SAGITTARIUS Nov. 22-Dec. 21: Things seem a little out of kilter. Surround yourself with family and friends who will surround you with love.
CAPRICORN Dec. 22-Jan. 19: You can afford to make that big purchase. However, you need to re-think it. Do you really need it?
AQUARIUS Jan. 20-Feb. 18: Don’t believe everything you read or hear. Fake news and wrong information are everywhere; exercise caution
PISCES Feb. 19-Mar. 20: Love is in the; take a deep breath and fill yourself with it. Life is treating you well. Be thankful.
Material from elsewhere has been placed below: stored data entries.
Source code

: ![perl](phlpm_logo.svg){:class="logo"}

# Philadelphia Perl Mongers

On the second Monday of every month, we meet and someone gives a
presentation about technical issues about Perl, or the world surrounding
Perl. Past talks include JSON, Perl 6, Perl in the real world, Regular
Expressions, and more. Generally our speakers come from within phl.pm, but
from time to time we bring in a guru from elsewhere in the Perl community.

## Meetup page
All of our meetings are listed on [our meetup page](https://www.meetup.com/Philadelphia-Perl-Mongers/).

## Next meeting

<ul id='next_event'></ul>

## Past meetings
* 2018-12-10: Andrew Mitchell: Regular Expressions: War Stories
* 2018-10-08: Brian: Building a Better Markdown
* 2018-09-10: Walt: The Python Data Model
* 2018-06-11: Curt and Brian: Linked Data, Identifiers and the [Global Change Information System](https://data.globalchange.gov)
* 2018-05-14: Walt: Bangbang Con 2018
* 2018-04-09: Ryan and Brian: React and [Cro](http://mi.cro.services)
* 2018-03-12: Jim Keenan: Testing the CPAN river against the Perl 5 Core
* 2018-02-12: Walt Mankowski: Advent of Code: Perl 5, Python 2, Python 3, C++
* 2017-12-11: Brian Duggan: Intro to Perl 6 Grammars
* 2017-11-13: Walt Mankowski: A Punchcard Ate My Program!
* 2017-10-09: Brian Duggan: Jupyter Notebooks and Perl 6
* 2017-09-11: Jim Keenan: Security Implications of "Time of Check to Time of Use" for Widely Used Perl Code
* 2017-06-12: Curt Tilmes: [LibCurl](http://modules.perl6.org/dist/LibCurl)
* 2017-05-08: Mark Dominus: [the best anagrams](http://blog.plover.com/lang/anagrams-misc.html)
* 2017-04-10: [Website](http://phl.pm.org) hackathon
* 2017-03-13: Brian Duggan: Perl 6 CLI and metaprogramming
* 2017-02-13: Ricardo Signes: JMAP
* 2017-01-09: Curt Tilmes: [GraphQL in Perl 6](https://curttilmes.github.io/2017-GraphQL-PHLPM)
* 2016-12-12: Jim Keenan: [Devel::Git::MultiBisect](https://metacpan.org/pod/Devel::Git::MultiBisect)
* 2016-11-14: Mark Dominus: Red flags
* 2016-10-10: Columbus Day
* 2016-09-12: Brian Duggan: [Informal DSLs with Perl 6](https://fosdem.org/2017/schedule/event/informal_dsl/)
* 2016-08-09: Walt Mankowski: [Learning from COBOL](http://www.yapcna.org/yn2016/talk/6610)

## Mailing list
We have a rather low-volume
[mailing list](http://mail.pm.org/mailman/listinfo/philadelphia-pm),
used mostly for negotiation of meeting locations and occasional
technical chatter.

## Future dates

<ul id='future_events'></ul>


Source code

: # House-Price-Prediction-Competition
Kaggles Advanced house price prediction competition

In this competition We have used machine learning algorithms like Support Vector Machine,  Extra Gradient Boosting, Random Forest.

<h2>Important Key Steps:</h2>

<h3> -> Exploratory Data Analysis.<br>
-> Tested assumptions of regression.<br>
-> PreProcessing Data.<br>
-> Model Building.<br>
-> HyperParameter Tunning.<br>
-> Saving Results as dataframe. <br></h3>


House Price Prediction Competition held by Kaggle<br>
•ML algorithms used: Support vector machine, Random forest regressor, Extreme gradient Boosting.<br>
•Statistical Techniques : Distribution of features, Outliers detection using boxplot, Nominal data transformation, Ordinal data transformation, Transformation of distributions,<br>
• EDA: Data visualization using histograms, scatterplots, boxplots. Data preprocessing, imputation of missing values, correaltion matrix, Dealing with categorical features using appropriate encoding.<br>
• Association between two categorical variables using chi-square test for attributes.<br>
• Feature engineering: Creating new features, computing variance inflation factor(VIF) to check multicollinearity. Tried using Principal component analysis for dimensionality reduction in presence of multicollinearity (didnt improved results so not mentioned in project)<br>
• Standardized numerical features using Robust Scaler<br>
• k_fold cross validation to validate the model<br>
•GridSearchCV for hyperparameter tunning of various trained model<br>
When John asked his boss for a salary rise because he was doing the work of three men.
The boss said he couldn’t increase his pay, but if John told him the names of the three men, he’d fire them.
If The Pilgrims Were Alive
The teacher tried desperately to get the students to think in class. He asked, “If the Pilgrims were alive today, what would they be most famous for?”One student quickly responded, “Their age.”
The Secret Of My Success
Grandpa was celebrating his 100th birthday, and everybody complimented him on how athletic and well-preserved he appeared. “Gentlemen, I will tell you the secret of my success,” he cackled. “I have been in the open air day after day for some 75 years now.” The celebrants were impressed and asked how he managed to maintain his rigorous fitness regime.
“Well, you see my wife and I were married 75 years ago. On our wedding night, we made a solemn pledge. Whenever we had a fight, the one who was proved wrong would go outside and take a walk.”
Jack was on vacation in Texas and was appalled by Dallas’ chaotic traffic. He asked the bellhop at the hotel why it was so disorderly. “In some countries’, ” said the bellhop, “they drive on the right and others on the left. Here, we drive in the shade.”
A boy was teaching a girl arithmetic; he said it was his mission. He kissed her once, twice, and said, “Now that’s addition.” She sweetly gave the kisses back in silent satisfaction and said, “Now that’s subtraction.” Then he kissed her, and she kissed him without an explanation. And both together smiled and said, “That’s multiplication.” Then her Dad appeared on the scene and made a quick decision. He kicked that boy three blocks away and said, “That’s long division!”
Proud Of Daddy
Three boys are in the schoolyard, bragging about their fathers. The first boy says, “My dad scribbles a few words on a piece of paper, he calls it a poem, and they give him $50.” The second boy says, “That’s nothing. My Dad scribbles a few words on a piece of paper, he calls it a song, and they give him $100.” The third boy says, “I got you both beat. My Dad scribbles a few words on a piece of paper, calls it a sermon, and it takes eight people to collect all the money!”
The Last Word
You wouldn’t have to manage your anger if
Those around you would manage their stupidity.